What is required:
Line filter on the word "Flag": copy each matching line from the entries.

Rendered images with source text:

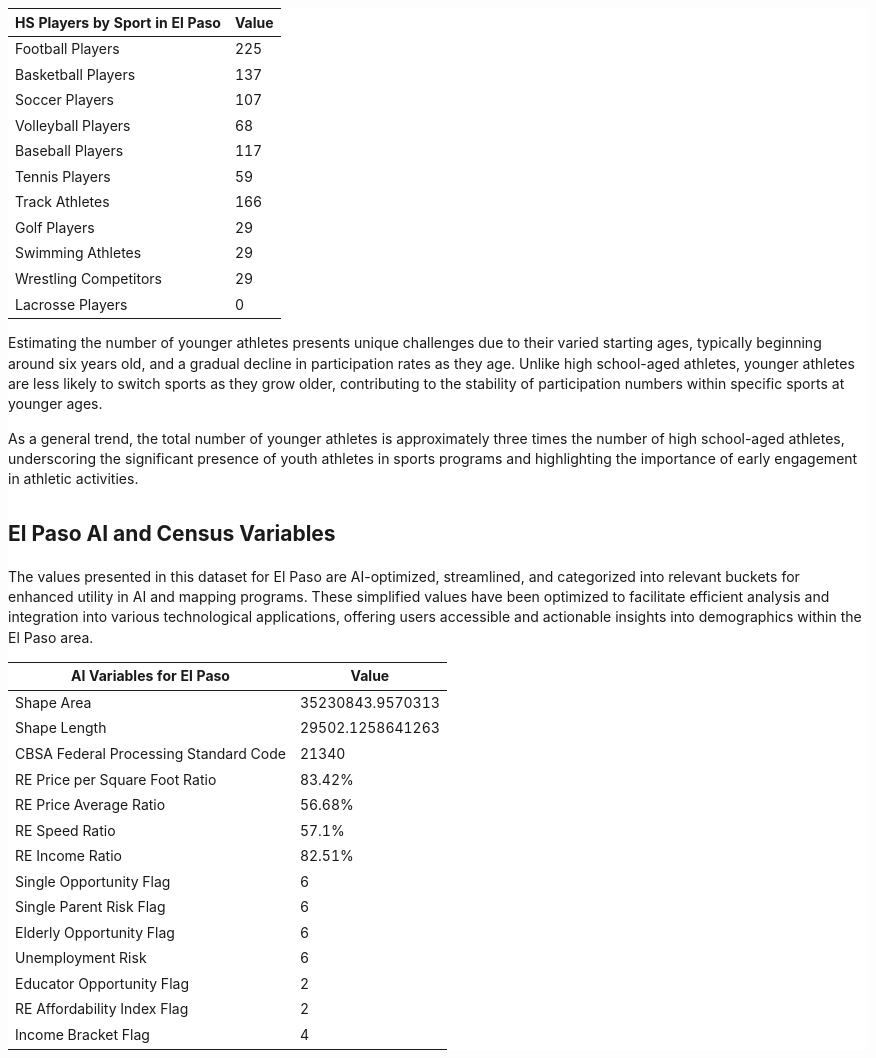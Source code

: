 | HS Players by Sport in El Paso | Value |
|-------------|-------|
| Football Players | 225 |
| Basketball Players | 137 |
| Soccer Players | 107 |
| Volleyball Players | 68 |
| Baseball Players | 117 |
| Tennis Players | 59 |
| Track Athletes | 166 |
| Golf Players | 29 |
| Swimming Athletes | 29 |
| Wrestling Competitors | 29 |
| Lacrosse Players | 0 |

Estimating the number of younger athletes presents unique challenges due to their varied starting ages, typically beginning around six years old, and a gradual decline in participation rates as they age. Unlike high school-aged athletes, younger athletes are less likely to switch sports as they grow older, contributing to the stability of participation numbers within specific sports at younger ages.  

As a general trend, the total number of younger athletes is approximately three times the number of high school-aged athletes, underscoring the significant presence of youth athletes in sports programs and highlighting the importance of early engagement in athletic activities.

## El Paso AI and Census Variables

The values presented in this dataset for El Paso are AI-optimized, streamlined, and categorized into relevant buckets for enhanced utility in AI and mapping programs. These simplified values have been optimized to facilitate efficient analysis and integration into various technological applications, offering users accessible and actionable insights into demographics within the El Paso area.

| AI Variables for El Paso | Value |
|-------------|-------|
| Shape Area | 35230843.9570313 |
| Shape Length | 29502.1258641263 |
| CBSA Federal Processing Standard Code | 21340 |
| RE Price per Square Foot Ratio | 83.42% |
| RE Price Average Ratio | 56.68% |
| RE Speed Ratio | 57.1% |
| RE Income Ratio | 82.51% |
| Single Opportunity Flag | 6 |
| Single Parent Risk Flag | 6 |
| Elderly Opportunity Flag | 6 |
| Unemployment Risk | 6 |
| Educator Opportunity Flag | 2 |
| RE Affordability Index Flag | 2 |
| Income Bracket Flag | 4 |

Written response:
| Single Opportunity Flag | 6 |
| Single Parent Risk Flag | 6 |
| Elderly Opportunity Flag | 6 |
| Educator Opportunity Flag | 2 |
| RE Affordability Index Flag | 2 |
| Income Bracket Flag | 4 |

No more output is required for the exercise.